**WORK REQUIRED**. Look through the records below and copy each line that includes the word "quote".

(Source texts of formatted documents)
==============================

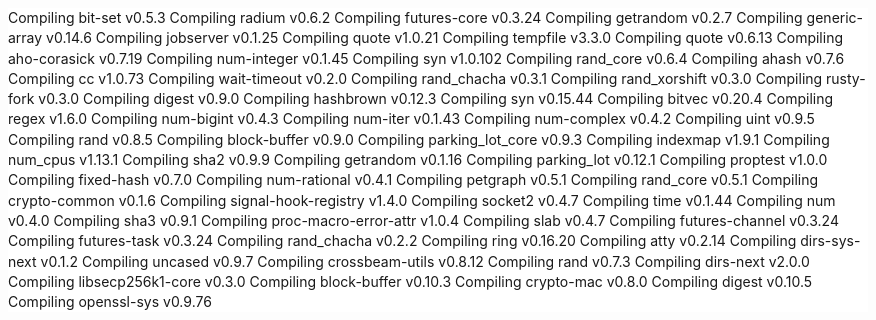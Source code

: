   Compiling bit-set v0.5.3
   Compiling radium v0.6.2
   Compiling futures-core v0.3.24
   Compiling getrandom v0.2.7
   Compiling generic-array v0.14.6
   Compiling jobserver v0.1.25
   Compiling quote v1.0.21
   Compiling tempfile v3.3.0
   Compiling quote v0.6.13
   Compiling aho-corasick v0.7.19
   Compiling num-integer v0.1.45
   Compiling syn v1.0.102
   Compiling rand_core v0.6.4
   Compiling ahash v0.7.6
   Compiling cc v1.0.73
   Compiling wait-timeout v0.2.0
   Compiling rand_chacha v0.3.1
   Compiling rand_xorshift v0.3.0
   Compiling rusty-fork v0.3.0
   Compiling digest v0.9.0
   Compiling hashbrown v0.12.3
   Compiling syn v0.15.44
   Compiling bitvec v0.20.4
   Compiling regex v1.6.0
   Compiling num-bigint v0.4.3
   Compiling num-iter v0.1.43
   Compiling num-complex v0.4.2
   Compiling uint v0.9.5
   Compiling rand v0.8.5
   Compiling block-buffer v0.9.0
   Compiling parking_lot_core v0.9.3
   Compiling indexmap v1.9.1
   Compiling num_cpus v1.13.1
   Compiling sha2 v0.9.9
   Compiling getrandom v0.1.16
   Compiling parking_lot v0.12.1
   Compiling proptest v1.0.0
   Compiling fixed-hash v0.7.0
   Compiling num-rational v0.4.1
   Compiling petgraph v0.5.1
   Compiling rand_core v0.5.1
   Compiling crypto-common v0.1.6
   Compiling signal-hook-registry v1.4.0
   Compiling socket2 v0.4.7
   Compiling time v0.1.44
   Compiling num v0.4.0
   Compiling sha3 v0.9.1
   Compiling proc-macro-error-attr v1.0.4
   Compiling slab v0.4.7
   Compiling futures-channel v0.3.24
   Compiling futures-task v0.3.24
   Compiling rand_chacha v0.2.2
   Compiling ring v0.16.20
   Compiling atty v0.2.14
   Compiling dirs-sys-next v0.1.2
   Compiling uncased v0.9.7
   Compiling crossbeam-utils v0.8.12
   Compiling rand v0.7.3
   Compiling dirs-next v2.0.0
   Compiling libsecp256k1-core v0.3.0
   Compiling block-buffer v0.10.3
   Compiling crypto-mac v0.8.0
   Compiling digest v0.10.5
   Compiling openssl-sys v0.9.76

==============================

**SOLUTION FOR THIS EXERCISE**.
   Compiling quote v1.0.21
   Compiling quote v0.6.13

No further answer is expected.